Which lines below hold the word "process"? Copy all of them.

[Opening Records shown section]

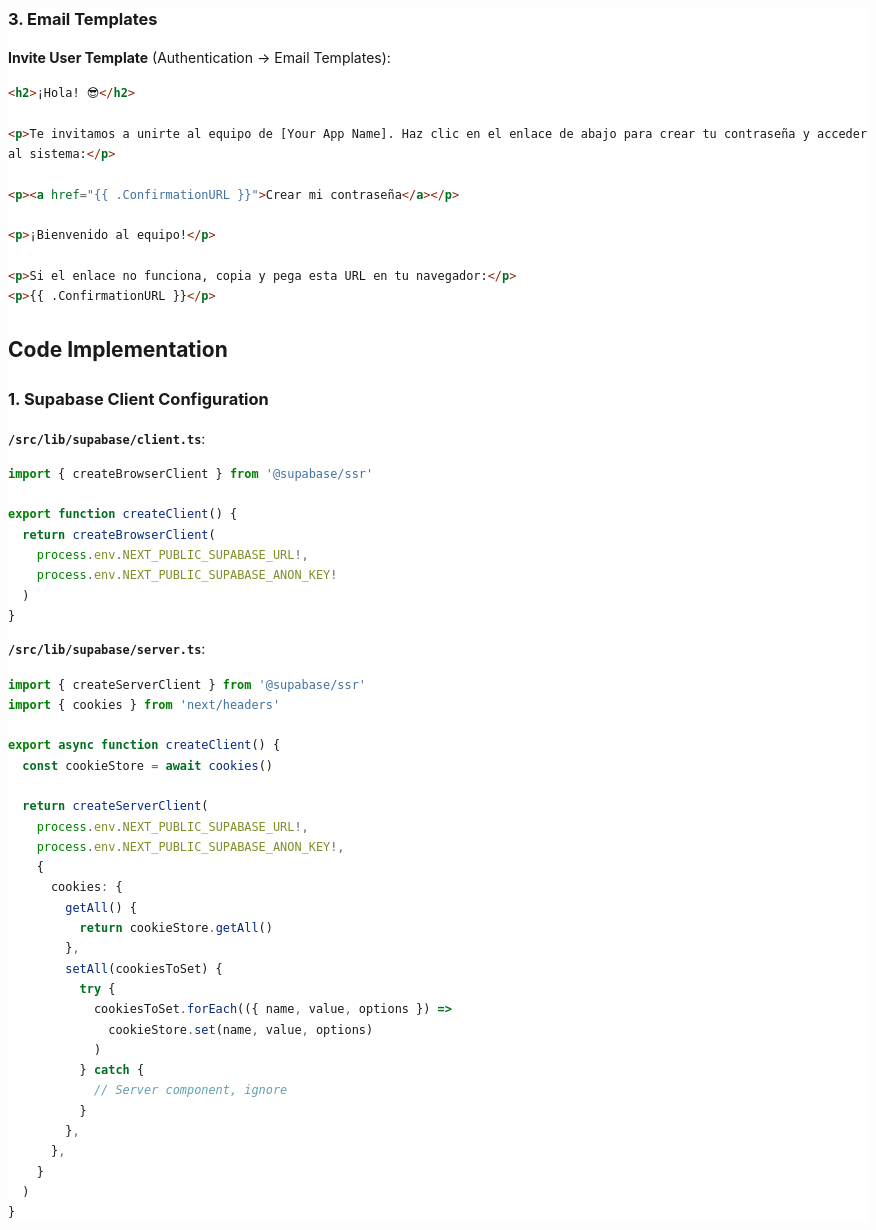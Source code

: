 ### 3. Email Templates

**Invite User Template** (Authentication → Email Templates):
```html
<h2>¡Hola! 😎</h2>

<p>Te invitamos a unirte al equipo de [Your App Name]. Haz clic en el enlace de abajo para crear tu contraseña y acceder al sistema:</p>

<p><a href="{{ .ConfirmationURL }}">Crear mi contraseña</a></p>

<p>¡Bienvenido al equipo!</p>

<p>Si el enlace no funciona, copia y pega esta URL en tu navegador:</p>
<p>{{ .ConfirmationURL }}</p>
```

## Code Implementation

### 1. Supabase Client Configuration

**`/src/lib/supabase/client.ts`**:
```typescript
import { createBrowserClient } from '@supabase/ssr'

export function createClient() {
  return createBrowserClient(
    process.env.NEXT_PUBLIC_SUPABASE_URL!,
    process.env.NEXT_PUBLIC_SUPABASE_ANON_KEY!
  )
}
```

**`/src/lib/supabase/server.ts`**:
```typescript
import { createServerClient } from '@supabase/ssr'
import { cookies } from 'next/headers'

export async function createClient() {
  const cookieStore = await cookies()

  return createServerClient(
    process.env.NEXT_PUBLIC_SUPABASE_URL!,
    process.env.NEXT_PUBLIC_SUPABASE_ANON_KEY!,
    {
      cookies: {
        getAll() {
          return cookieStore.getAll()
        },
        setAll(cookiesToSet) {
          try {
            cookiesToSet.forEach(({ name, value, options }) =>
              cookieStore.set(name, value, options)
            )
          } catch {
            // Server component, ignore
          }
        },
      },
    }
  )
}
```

[Closing Records shown section]

Exercise output –
    process.env.NEXT_PUBLIC_SUPABASE_URL!,
    process.env.NEXT_PUBLIC_SUPABASE_ANON_KEY!
    process.env.NEXT_PUBLIC_SUPABASE_URL!,
    process.env.NEXT_PUBLIC_SUPABASE_ANON_KEY!,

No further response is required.